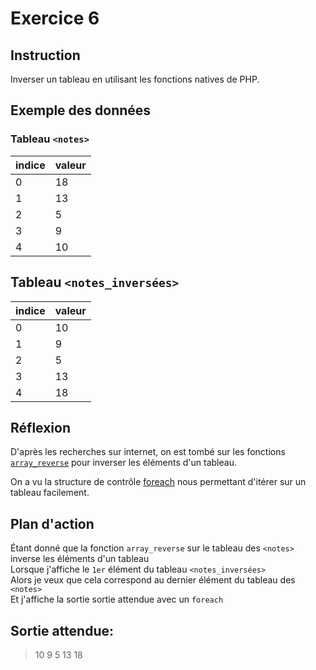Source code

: # Exercice 6

## Instruction

Inverser un tableau en utilisant les fonctions natives de PHP.

## Exemple des données 

### Tableau `<notes>`

| indice | valeur |
| ------ | ------ |
| 0      | 18     |
| 1      | 13     |
| 2      | 5      |
| 3      | 9      |
| 4      | 10     |

## Tableau `<notes_inversées>`

| indice | valeur |
| ------ | ------ |
| 0      | 10     |
| 1      | 9      |
| 2      | 5      |
| 3      | 13     |
| 4      | 18     |

## Réflexion

D'après les recherches sur internet, on est tombé sur les fonctions
[`array_reverse`](https://www.php.net/manual/fr/function.array-reverse.php) pour
inverser les éléments d'un tableau.

On a vu la structure de contrôle [foreach](https://www.php.net/manual/fr/control-structures.foreach.php)
nous permettant d'itérer sur un tableau facilement.

## Plan d'action

Étant donné que la fonction `array_reverse` sur le tableau des `<notes>` inverse les éléments d'un tableau  
Lorsque j'affiche le `1er` élément du tableau `<notes_inversées>`  
Alors je veux que cela correspond au dernier élément du tableau des `<notes>`  
Et j'affiche la sortie sortie attendue avec un `foreach`

## Sortie attendue:

> 10 9 5 13 18
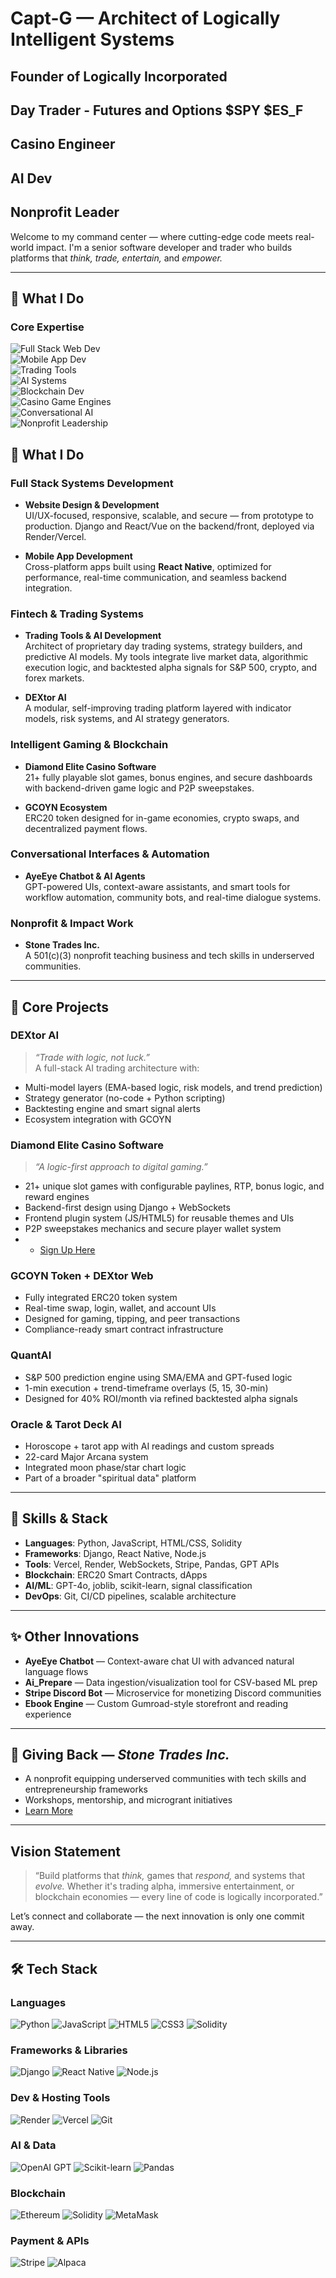 # Capt-G — Architect of Logically Intelligent Systems  
## Founder of Logically Incorporated
## Day Trader - Futures and Options $SPY $ES_F
## Casino Engineer
## AI Dev
## Nonprofit Leader  

Welcome to my command center — where cutting-edge code meets real-world impact. I'm a senior software developer and trader who builds platforms that *think, trade, entertain,* and *empower.*

---

## 🚀 What I Do

### Core Expertise  
![Full Stack Web Dev](https://img.shields.io/badge/Full_Stack_Web_Development-0A66C2?style=for-the-badge&logo=nextdotjs&logoColor=white)  
![Mobile App Dev](https://img.shields.io/badge/Full_Stack_Mobile_Apps-6DB33F?style=for-the-badge&logo=react&logoColor=white)  
![Trading Tools](https://img.shields.io/badge/Trading_Tools_Development-1E1E1E?style=for-the-badge&logo=tradingview&logoColor=white)  
![AI Systems](https://img.shields.io/badge/AI_&_ML_Systems-8A2BE2?style=for-the-badge&logo=openai&logoColor=white)  
![Blockchain Dev](https://img.shields.io/badge/Blockchain_&_Smart_Contracts-3C3C3D?style=for-the-badge&logo=ethereum&logoColor=white)  
![Casino Game Engines](https://img.shields.io/badge/Casino_Game_Development-DAA520?style=for-the-badge&logo=unity&logoColor=black)  
![Conversational AI](https://img.shields.io/badge/Conversational_AI-FF5C5C?style=for-the-badge&logo=dialogflow&logoColor=white)  
![Nonprofit Leadership](https://img.shields.io/badge/Nonprofit_Leadership-228B22?style=for-the-badge&logo=impact&logoColor=white)



## 🚀 What I Do

### Full Stack Systems Development
- **Website Design & Development**  
  UI/UX-focused, responsive, scalable, and secure — from prototype to production. Django and React/Vue on the backend/front, deployed via Render/Vercel.

- **Mobile App Development**  
  Cross-platform apps built using **React Native**, optimized for performance, real-time communication, and seamless backend integration.

### Fintech & Trading Systems
- **Trading Tools & AI Development**  
  Architect of proprietary day trading systems, strategy builders, and predictive AI models. My tools integrate live market data, algorithmic execution logic, and backtested alpha signals for S&P 500, crypto, and forex markets.

- **DEXtor AI**  
  A modular, self-improving trading platform layered with indicator models, risk systems, and AI strategy generators.

### Intelligent Gaming & Blockchain
- **Diamond Elite Casino Software**  
  21+ fully playable slot games, bonus engines, and secure dashboards with backend-driven game logic and P2P sweepstakes.

- **GCOYN Ecosystem**  
  ERC20 token designed for in-game economies, crypto swaps, and decentralized payment flows.

### Conversational Interfaces & Automation
- **AyeEye Chatbot & AI Agents**  
  GPT-powered UIs, context-aware assistants, and smart tools for workflow automation, community bots, and real-time dialogue systems.

### Nonprofit & Impact Work
- **Stone Trades Inc.**  
  A 501(c)(3) nonprofit teaching business and tech skills in underserved communities.

---

## 🧠 Core Projects

### **DEXtor AI**
> *“Trade with logic, not luck.”*  
A full-stack AI trading architecture with:
- Multi-model layers (EMA-based logic, risk models, and trend prediction)
- Strategy generator (no-code + Python scripting)
- Backtesting engine and smart signal alerts
- Ecosystem integration with GCOYN

### **Diamond Elite Casino Software**
> *“A logic-first approach to digital gaming.”*  
- 21+ unique slot games with configurable paylines, RTP, bonus logic, and reward engines  
- Backend-first design using Django + WebSockets  
- Frontend plugin system (JS/HTML5) for reusable themes and UIs  
- P2P sweepstakes mechanics and secure player wallet system
- - [Sign Up Here](https://DiamondCasinoGames.com)

### **GCOYN Token + DEXtor Web**
- Fully integrated ERC20 token system  
- Real-time swap, login, wallet, and account UIs  
- Designed for gaming, tipping, and peer transactions  
- Compliance-ready smart contract infrastructure

### **QuantAI**
- S&P 500 prediction engine using SMA/EMA and GPT-fused logic  
- 1-min execution + trend-timeframe overlays (5, 15, 30-min)  
- Designed for 40% ROI/month via refined backtested alpha signals

### **Oracle & Tarot Deck AI**
- Horoscope + tarot app with AI readings and custom spreads  
- 22-card Major Arcana system  
- Integrated moon phase/star chart logic  
- Part of a broader "spiritual data" platform

---

## 🔧 Skills & Stack

- **Languages**: Python, JavaScript, HTML/CSS, Solidity  
- **Frameworks**: Django, React Native, Node.js  
- **Tools**: Vercel, Render, WebSockets, Stripe, Pandas, GPT APIs  
- **Blockchain**: ERC20 Smart Contracts, dApps  
- **AI/ML**: GPT-4o, joblib, scikit-learn, signal classification  
- **DevOps**: Git, CI/CD pipelines, scalable architecture  

---

## ✨ Other Innovations

- **AyeEye Chatbot** — Context-aware chat UI with advanced natural language flows  
- **Ai_Prepare** — Data ingestion/visualization tool for CSV-based ML prep  
- **Stripe Discord Bot** — Microservice for monetizing Discord communities  
- **Ebook Engine** — Custom Gumroad-style storefront and reading experience  

---

## 🫶 Giving Back — *Stone Trades Inc.*

- A nonprofit equipping underserved communities with tech skills and entrepreneurship frameworks  
- Workshops, mentorship, and microgrant initiatives  
- [Learn More](https://stonetradesinc.com)

---

## Vision Statement

> “Build platforms that *think,* games that *respond,* and systems that *evolve.* Whether it's trading alpha, immersive entertainment, or blockchain economies — every line of code is logically incorporated.”

Let’s connect and collaborate — the next innovation is only one commit away.

---

## 🛠 Tech Stack

### Languages  
![Python](https://img.shields.io/badge/Python-3776AB?style=for-the-badge&logo=python&logoColor=white)
![JavaScript](https://img.shields.io/badge/JavaScript-F7DF1E?style=for-the-badge&logo=javascript&logoColor=black)
![HTML5](https://img.shields.io/badge/HTML5-E34F26?style=for-the-badge&logo=html5&logoColor=white)
![CSS3](https://img.shields.io/badge/CSS3-1572B6?style=for-the-badge&logo=css3&logoColor=white)
![Solidity](https://img.shields.io/badge/Solidity-363636?style=for-the-badge&logo=solidity&logoColor=white)

### Frameworks & Libraries  
![Django](https://img.shields.io/badge/Django-092E20?style=for-the-badge&logo=django&logoColor=white)
![React Native](https://img.shields.io/badge/React_Native-20232A?style=for-the-badge&logo=react&logoColor=61DAFB)
![Node.js](https://img.shields.io/badge/Node.js-339933?style=for-the-badge&logo=nodedotjs&logoColor=white)

### Dev & Hosting Tools  
![Render](https://img.shields.io/badge/Render-46E3B7?style=for-the-badge&logo=render&logoColor=black)
![Vercel](https://img.shields.io/badge/Vercel-000000?style=for-the-badge&logo=vercel&logoColor=white)
![Git](https://img.shields.io/badge/Git-F05032?style=for-the-badge&logo=git&logoColor=white)

### AI & Data  
![OpenAI GPT](https://img.shields.io/badge/GPT_API-412991?style=for-the-badge&logo=openai&logoColor=white)
![Scikit-learn](https://img.shields.io/badge/scikit--learn-F7931E?style=for-the-badge&logo=scikit-learn&logoColor=white)
![Pandas](https://img.shields.io/badge/Pandas-150458?style=for-the-badge&logo=pandas&logoColor=white)

### Blockchain  
![Ethereum](https://img.shields.io/badge/Ethereum-3C3C3D?style=for-the-badge&logo=ethereum&logoColor=white)
![Solidity](https://img.shields.io/badge/Solidity-363636?style=for-the-badge&logo=solidity&logoColor=white)
![MetaMask](https://img.shields.io/badge/MetaMask-F6851B?style=for-the-badge&logo=metamask&logoColor=white)

### Payment & APIs  
![Stripe](https://img.shields.io/badge/Stripe-008CDD?style=for-the-badge&logo=stripe&logoColor=white)
![Alpaca](https://img.shields.io/badge/Alpaca_API-000000?style=for-the-badge&logo=data:image/svg+xml;base64,...&logoColor=white) <!-- Use a placeholder or SVG icon if needed -->

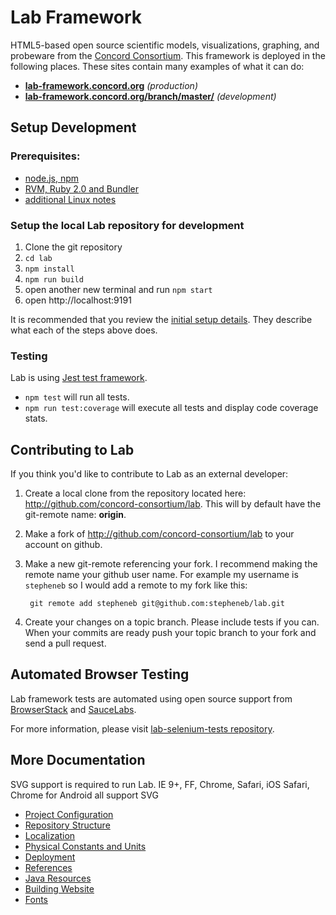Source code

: # Lab Framework

HTML5-based open source scientific models, visualizations, graphing, and probeware from the
[Concord Consortium](http://www.concord.org). This framework is deployed in the following places.
These sites contain many examples of what it can do:

- **[lab-framework.concord.org](http://lab-framework.concord.org)** _(production)_
- **[lab-framework.concord.org/branch/master/](http://lab-framework.concord.org/branch/master/)** _(development)_

## Setup Development

### Prerequisites:

- [node.js, npm](developer-doc/setup-node.md)
- [RVM, Ruby 2.0 and Bundler](developer-doc/setup-ruby.md)
- [additional Linux notes](developer-doc/linux-notes.md)

### Setup the local Lab repository for development

1. Clone the git repository
2. `cd lab`
3. `npm install`
4. `npm run build`
5. open another new terminal and run `npm start`
6. open http://localhost:9191

It is recommended that you review the [initial setup details](developer-doc/initial-setup-details.md).
They describe what each of the steps above does.

### Testing

Lab is using [Jest test framework](https://jestjs.io/).

- `npm test` will run all tests.
- `npm run test:coverage` will execute all tests and display code coverage stats.

## Contributing to Lab

If you think you'd like to contribute to Lab as an external developer:

1. Create a local clone from the repository located here: http://github.com/concord-consortium/lab.
   This will by default have the git-remote name: **origin**.

2. Make a fork of http://github.com/concord-consortium/lab to your account on github.

3. Make a new git-remote referencing your fork. I recommend making the remote name your github user name.
   For example my username is `stepheneb` so I would add a remote to my fork like this:

        git remote add stepheneb git@github.com:stepheneb/lab.git

4. Create your changes on a topic branch. Please include tests if you can. When your commits are ready
   push your topic branch to your fork and send a pull request.

## Automated Browser Testing

Lab framework tests are automated using open source support from [BrowserStack](http://www.browserstack.com/) and [SauceLabs](https://saucelabs.com/).

For more information, please visit [lab-selenium-tests repository](https://github.com/concord-consortium/lab-selenium-tests).

## More Documentation

SVG support is required to run Lab.
IE 9+, FF, Chrome, Safari, iOS Safari, Chrome for Android all support SVG

- [Project Configuration](developer-doc/configuration.md)
- [Repository Structure](developer-doc/repository-structure.md)
- [Localization](developer-doc/localization.md)
- [Physical Constants and Units](developer-doc/physical-constants-and-units.md)
- [Deployment](developer-doc/deployment.md)
- [References](developer-doc/references.md)
- [Java Resources](developer-doc/java.md)
- [Building Website](developer-doc/website.md)
- [Fonts](developer-doc/fonts.md)
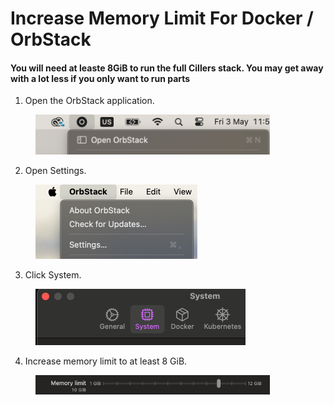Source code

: # Increase Memory Limit For Docker / OrbStack

#### You will need at leaste 8GiB to run the full Cillers stack. You may get away with a lot less if you only want to run parts

1. Open the OrbStack application.&#x20;

<figure><img src="../../.gitbook/assets/image.png" alt="" width="375"><figcaption></figcaption></figure>

2. Open Settings.

<figure><img src="../../.gitbook/assets/image (1).png" alt="" width="259"><figcaption></figcaption></figure>

3. Click System.&#x20;

<figure><img src="../../.gitbook/assets/image (2).png" alt="" width="336"><figcaption></figcaption></figure>

4. Increase memory limit to at least 8 GiB.&#x20;

<figure><img src="../../.gitbook/assets/image (3).png" alt="" width="375"><figcaption></figcaption></figure>

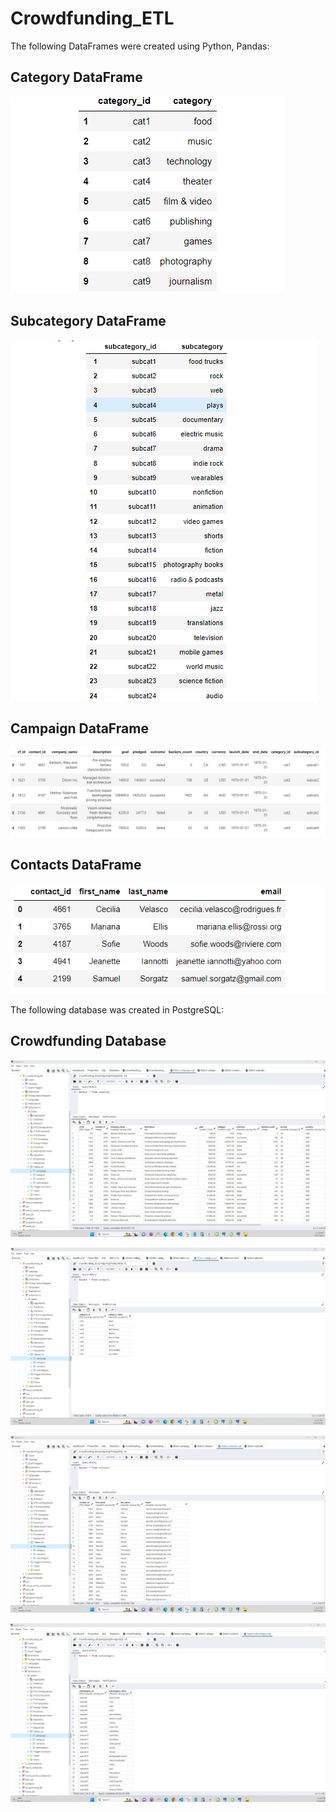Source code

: # Crowdfunding_ETL

The following DataFrames were created using Python, Pandas:

## Category DataFrame
![image](https://github.com/sonila15/Crowdfunding_ETL/blob/main/Screenshot%202023-03-23%20183531.png)

## Subcategory DataFrame
![image](https://github.com/sonila15/Crowdfunding_ETL/blob/main/Screenshot%202023-03-23%20185030.png)

## Campaign DataFrame
![image](https://github.com/sonila15/Crowdfunding_ETL/blob/main/image%20(4).png)

## Contacts DataFrame
![image](https://github.com/sonila15/Crowdfunding_ETL/blob/main/Screenshot%202023-03-23%20184208.png)


The following database was created in PostgreSQL:

## Crowdfunding Database
![image](https://github.com/sonila15/Crowdfunding_ETL/blob/main/Select%20statement%20campaign.jpg)

![image](https://github.com/sonila15/Crowdfunding_ETL/blob/main/Select%20statement%20category.jpg)

![image](https://github.com/sonila15/Crowdfunding_ETL/blob/main/Select%20statement%20contacts.jpg)

![image](https://github.com/sonila15/Crowdfunding_ETL/blob/main/Select%20statement%20subcategory.jpg)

■ ■ ■ ■

> INSTRUCTIONS FOR THE TASK
Exactly the lines above from the one with "A modular, self-improving" to the one with "- Integrated moon phase/star chart logic", both included, are to be quoted; leave the rest out.

> RESULT OF THIS EXERCISE
  A modular, self-improving trading platform layered with indicator models, risk systems, and AI strategy generators.

### Intelligent Gaming & Blockchain
- **Diamond Elite Casino Software**  
  21+ fully playable slot games, bonus engines, and secure dashboards with backend-driven game logic and P2P sweepstakes.

- **GCOYN Ecosystem**  
  ERC20 token designed for in-game economies, crypto swaps, and decentralized payment flows.

### Conversational Interfaces & Automation
- **AyeEye Chatbot & AI Agents**  
  GPT-powered UIs, context-aware assistants, and smart tools for workflow automation, community bots, and real-time dialogue systems.

### Nonprofit & Impact Work
- **Stone Trades Inc.**  
  A 501(c)(3) nonprofit teaching business and tech skills in underserved communities.

---

## 🧠 Core Projects

### **DEXtor AI**
> *“Trade with logic, not luck.”*  
A full-stack AI trading architecture with:
- Multi-model layers (EMA-based logic, risk models, and trend prediction)
- Strategy generator (no-code + Python scripting)
- Backtesting engine and smart signal alerts
- Ecosystem integration with GCOYN

### **Diamond Elite Casino Software**
> *“A logic-first approach to digital gaming.”*  
- 21+ unique slot games with configurable paylines, RTP, bonus logic, and reward engines  
- Backend-first design using Django + WebSockets  
- Frontend plugin system (JS/HTML5) for reusable themes and UIs  
- P2P sweepstakes mechanics and secure player wallet system
- - [Sign Up Here](https://DiamondCasinoGames.com)

### **GCOYN Token + DEXtor Web**
- Fully integrated ERC20 token system  
- Real-time swap, login, wallet, and account UIs  
- Designed for gaming, tipping, and peer transactions  
- Compliance-ready smart contract infrastructure

### **QuantAI**
- S&P 500 prediction engine using SMA/EMA and GPT-fused logic  
- 1-min execution + trend-timeframe overlays (5, 15, 30-min)  
- Designed for 40% ROI/month via refined backtested alpha signals

### **Oracle & Tarot Deck AI**
- Horoscope + tarot app with AI readings and custom spreads  
- 22-card Major Arcana system  
- Integrated moon phase/star chart logic  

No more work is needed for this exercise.